Da es sich bei dem vorliegenden Text um eine Bekanntmachung zur Durchführung der Erprobung handelt, die keine spezifischen Paragraphen der Richtlinie selbst ändert, sondern das Verfahren zur Beteiligung der Hersteller konkretisiert, erfolgt die Zusammenfassung des Inhalts wie folgt:
Die Bekanntmachung fordert Hersteller von Medizinprodukten und wirtschaftlich interessierte Anbieter auf, bis zum 14. August 2024 zu erklären, ob sie die Kosten für die unabhängige wissenschaftliche Begleitung und Auswertung der Erprobungsstudie selbst tragen wollen oder ob die Beauftragung durch den G-BA erfolgen soll.
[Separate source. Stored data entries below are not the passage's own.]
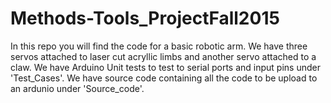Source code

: # Methods-Tools_ProjectFall2015

In this repo you will find the code for a basic robotic arm. We have three servos attached to laser cut acryllic limbs and another servo attached 
to a claw. 
We have  Arduino Unit tests to test to serial ports and input pins under 'Test_Cases'. 
We have source code containing all the code to be upload to an ardunio under 'Source_code'. 
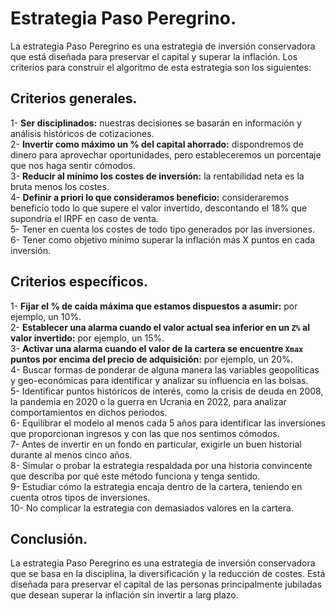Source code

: # Estrategia Paso Peregrino.
La estrategia Paso Peregrino es una estrategia de inversión conservadora que está diseñada para preservar el capital y superar la inflación. Los criterios para construir el algoritmo de esta estrategia son los siguientes:

## Criterios generales.

1- **Ser disciplinados:** nuestras decisiones se basarán en información y análisis históricos de cotizaciones.    
2- **Invertir como máximo un % del capital ahorrado:** dispondremos de dinero para aprovechar oportunidades, pero estableceremos un porcentaje que nos haga sentir cómodos.    
3- **Reducir al mínimo los costes de inversión:** la rentabilidad neta es la bruta menos los costes.    
4- **Definir a priori lo que consideramos beneficio:** consideraremos beneficio todo lo que supere el valor invertido, descontando el 18% que supondría el IRPF en caso de venta.    
5- Tener en cuenta los costes de todo tipo generados por las inversiones.    
6- Tener como objetivo mínimo superar la inflación más X puntos en cada inversión.  

## Criterios específicos.

1- **Fijar el % de caída máxima que estamos dispuestos a asumir:** por ejemplo, un 10%.  
2- **Establecer una alarma cuando el valor actual sea inferior en un `Z%` al valor invertido:** por ejemplo, un 15%.  
3- **Activar una alarma cuando el valor de la cartera se encuentre `Xmax` puntos por encima del precio de adquisición:** por ejemplo, un 20%.  
4- Buscar formas de ponderar de alguna manera las variables geopolíticas y geo-económicas para identificar y analizar su influencia en las bolsas.  
5- Identificar puntos históricos de interés, como la crisis de deuda en 2008, la pandemia en 2020 o la guerra en Ucrania en 2022, para analizar comportamientos en dichos periodos.  
6- Equilibrar el modelo al menos cada 5 años para identificar las inversiones que proporcionan ingresos y con las que nos sentimos cómodos.  
7- Antes de invertir en un fondo en particular, exigirle un buen historial durante al menos cinco años.  
8- Simular o probar la estrategia respaldada por una historia convincente que describa por qué este método funciona y tenga sentido.  
9- Estudiar cómo la estrategia encaja dentro de la cartera, teniendo en cuenta otros tipos de inversiones.  
10- No complicar la estrategia con demasiados valores en la cartera.  

## Conclusión.

La estrategia Paso Peregrino es una estrategia de inversión conservadora que se basa en la disciplina, la diversificación y la reducción de costes. Está diseñada para preservar el capital de las personas principalmente jubiladas que desean superar la inflación sin invertir a  larg plazo.

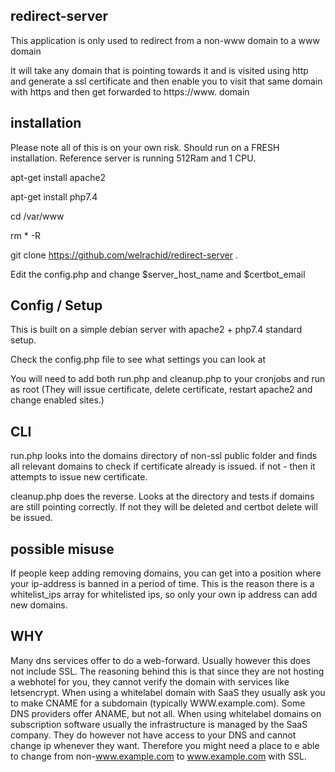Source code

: ## redirect-server

This application is only used to redirect from a non-www domain to a www domain

It will take any domain that is pointing towards it and is visited using http and generate a ssl certificate and then enable you to visit that same domain with https and then get forwarded to https://www. domain

## installation

Please note all of this is on your own risk. Should run on a FRESH installation. Reference server is running 512Ram and 1 CPU.

apt-get install apache2

apt-get install php7.4

cd /var/www

rm * -R

git clone https://github.com/welrachid/redirect-server .

Edit the config.php and change $server_host_name and $certbot_email


## Config / Setup
This is built on a simple debian server with apache2 + php7.4 standard setup.

Check the config.php file to see what settings you can look at

You will need to add both run.php and cleanup.php to your cronjobs and run as root (They will issue certificate, delete certificate, restart apache2 and change enabled sites.)


## CLI
run.php looks into the domains directory of non-ssl public folder and finds all relevant domains to check if certificate already is issued. if not - then it attempts to issue new certificate.

cleanup.php does the reverse. Looks at the directory and tests if domains are still pointing correctly. If not they will be deleted and certbot delete will be issued.


## possible misuse
If people keep adding removing domains, you can get into a position where your ip-address is banned in a period of time. This is the reason there is a whitelist_ips array for whitelisted ips, so only your own ip address can add new domains.



## WHY
Many dns services offer to do a web-forward. Usually however this does not include SSL. The reasoning behind this is that since they are not hosting a webhotel for you, they cannot verify the domain with services like letsencrypt.
When using a whitelabel domain with SaaS they usually ask you to make CNAME for a subdomain (typically WWW.example.com). Some DNS providers offer ANAME, but not all.
When using whitelabel domains on subscription software usually the infrastructure is managed by the SaaS company. They do however not have access to your DNS and cannot change ip whenever they want.
Therefore you might need a place to e able to change from non-www.example.com to www.example.com with SSL.


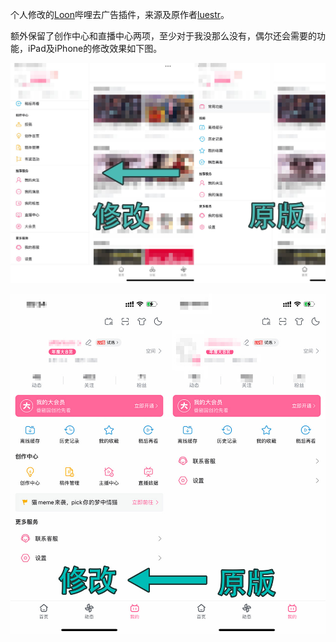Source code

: 个人修改的[Loon](https://nsloon.app/)哔哩去广告插件，来源及原作者[luestr](https://github.com/luestr/ProxyResource)。

额外保留了创作中心和直播中心两项，至少对于我没那么没有，偶尔还会需要的功能，iPad及iPhone的修改效果如下图。

![ipad](https://github.com/uranv/blbl-uiopt/raw/main/ipad.jpg)

![iphone](https://github.com/uranv/blbl-uiopt/raw/main/iphone.jpg)
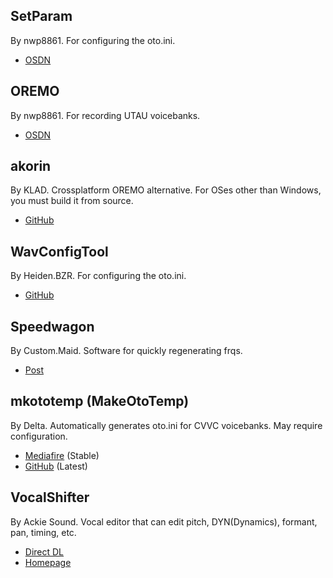 ## SetParam
By nwp8861. For configuring the oto.ini.

- [OSDN](https://osdn.net/users/nwp8861/pf/setParam/files/)

## OREMO
By nwp8861. For recording UTAU voicebanks.

- [OSDN](https://osdn.net/users/nwp8861/pf/OREMO/files/)

## akorin
By KLAD. Crossplatform OREMO alternative. For OSes other than Windows, you must build it from source.

- [GitHub](https://github.com/adlez27/akorin)

## WavConfigTool
By Heiden.BZR. For configuring the oto.ini.

- [GitHub](https://github.com/HeidenBZR/WavConfigTool)

## Speedwagon
By Custom.Maid. Software for quickly regenerating frqs.

- [Post](http://custom-made.seesaa.net/article/312531314.html)

## mkototemp (MakeOtoTemp)
By Delta. Automatically generates oto.ini for CVVC voicebanks. May require configuration.

- [Mediafire](http://www.mediafire.com/file/br24scnv4tndm5u/mkototemp0500.zip/file) (Stable)
- [GitHub](https://github.com/delta-kimigatame/MakeOtoTemp) (Latest)

## VocalShifter
By Ackie Sound. Vocal editor that can edit pitch, DYN(Dynamics), formant, pan, timing, etc.

- [Direct DL](https://ackiesound.ifdef.jp/data/vshifterle343.zip)
- [Homepage](https://ackiesound.ifdef.jp/download.html)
Hintergrund ist das Potenzial der Methode als Behandlungsalternative für Patienten, bei denen ein epilepsiechirurgischer Eingriff nicht infrage kommt. Interessierte Unternehmen müssen neben der Absichtserklärung technische Unterlagen zum Medizinprodukt sowie dessen Zweckbestimmung einreichen.